The Drugs and Prescribing Section held a very successful parallel session at Derry, addressing areas of prescribing for older people, where pharmacists and geriatricians working together have the potential to improve management.

Fran Cassidy from the Northern Ireland Centre for Postgraduate Pharmaceutical Education and Training, updated us on the roles and responsibilities of independent prescribers (doctors and dentists) and supplementary prescribers (pharmacists or nurses). She informed us that a written clinical management plan is a legal requirement for supplementary prescribing and that patients have to endorse the prescribing arrangements. She gave some helpful examples of written clinical management plans and prescribing areas, where supplementary prescribing is being developed.

Compliance vs Concordance
Briegeen Girvin, Prescribing Information Pharmacist at the Department of Therapeutics and Pharmacology, Queen’s University, Belfast, clarified the difference between concordance and compliance and reviewed the research on interventions aimed at improving compliance.
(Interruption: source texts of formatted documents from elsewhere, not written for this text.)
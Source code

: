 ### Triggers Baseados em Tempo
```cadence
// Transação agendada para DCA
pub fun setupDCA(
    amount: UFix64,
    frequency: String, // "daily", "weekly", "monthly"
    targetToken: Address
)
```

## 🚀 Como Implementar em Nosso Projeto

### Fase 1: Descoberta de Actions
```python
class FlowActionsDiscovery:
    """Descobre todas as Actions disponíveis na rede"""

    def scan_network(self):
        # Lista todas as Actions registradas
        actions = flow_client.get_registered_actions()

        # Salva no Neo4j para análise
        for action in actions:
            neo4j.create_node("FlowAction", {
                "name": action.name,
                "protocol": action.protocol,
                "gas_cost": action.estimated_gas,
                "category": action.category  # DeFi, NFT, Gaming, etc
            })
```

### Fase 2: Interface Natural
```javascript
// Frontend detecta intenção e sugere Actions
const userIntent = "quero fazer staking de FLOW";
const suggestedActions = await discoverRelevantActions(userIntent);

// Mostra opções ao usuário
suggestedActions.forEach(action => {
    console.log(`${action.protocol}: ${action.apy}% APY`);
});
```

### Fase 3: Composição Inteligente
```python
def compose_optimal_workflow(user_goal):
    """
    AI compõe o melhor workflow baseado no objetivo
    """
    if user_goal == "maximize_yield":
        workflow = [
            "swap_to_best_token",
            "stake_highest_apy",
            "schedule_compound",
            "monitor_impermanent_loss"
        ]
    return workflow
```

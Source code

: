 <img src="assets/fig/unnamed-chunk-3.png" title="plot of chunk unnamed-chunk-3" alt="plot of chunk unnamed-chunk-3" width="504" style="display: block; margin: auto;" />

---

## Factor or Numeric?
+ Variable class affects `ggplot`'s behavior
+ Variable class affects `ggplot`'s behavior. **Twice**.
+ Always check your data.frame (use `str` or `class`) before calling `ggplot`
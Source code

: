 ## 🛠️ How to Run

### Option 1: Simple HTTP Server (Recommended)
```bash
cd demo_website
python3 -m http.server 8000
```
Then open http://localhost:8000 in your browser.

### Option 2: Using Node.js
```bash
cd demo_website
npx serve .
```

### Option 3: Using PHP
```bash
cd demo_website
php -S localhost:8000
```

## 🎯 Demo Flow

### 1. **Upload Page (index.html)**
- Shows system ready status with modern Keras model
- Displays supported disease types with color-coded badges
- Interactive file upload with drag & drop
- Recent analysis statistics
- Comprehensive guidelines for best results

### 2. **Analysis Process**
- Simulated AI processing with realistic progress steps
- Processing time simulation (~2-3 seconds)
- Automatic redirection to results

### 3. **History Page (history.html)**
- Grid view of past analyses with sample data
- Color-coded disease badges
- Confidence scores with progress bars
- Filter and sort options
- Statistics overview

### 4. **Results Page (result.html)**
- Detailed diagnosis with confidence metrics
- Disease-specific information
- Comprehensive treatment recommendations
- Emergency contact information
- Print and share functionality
Her own research has confirmed that improvements in compliance are achieved with once daily medications compared with twice daily. There is however, very little evidence to support many of the interventions used in day to day clinical practice to improve compliance. The best evidence is still probably for interventions that include patient counselling.

OBRA
Finally, Dr Carmel Hughes, Senior Lecturer in Primary Care Pharmacy at the School of Pharmacy, Queen’s University, Belfast, spoke of the need for medication review and improved prescribing in Nursing Homes and the roles of regulation and collaboration in achieving improvements. As a Harkness Fellow in Healthcare Policy, Carmel spent a year in the Centre for Gerontology and Healthcare Research at Brown University, investigating the impact of administrative initiatives such as OBRA (Omnibus Budget Reconciliation Act) on prescribing in Nursing Homes. She outlined the positive achievements of such initiatives, particularly notable improvements in the non-prescribing of ‘bad drugs’. She also addressed the subject of the limitations of a regulatory approach only, in particular the lack of emphasis on the prescribing of ‘good drugs’. She informed us of current research initiatives in the USA (Fleetwood Project), investigating new models of pharmaceutical care which emphasise communication between prescriber and pharmacist, and formalised care planning in a more collaborative fashion. This research is also due to start in Northern Ireland shortly.

The richness of the discussions generated at the DPS session in Derry indicated how important these areas are in day to day clinical practice, particularly as medical science progresses and ever more complex drug regimens become prevalent in older people.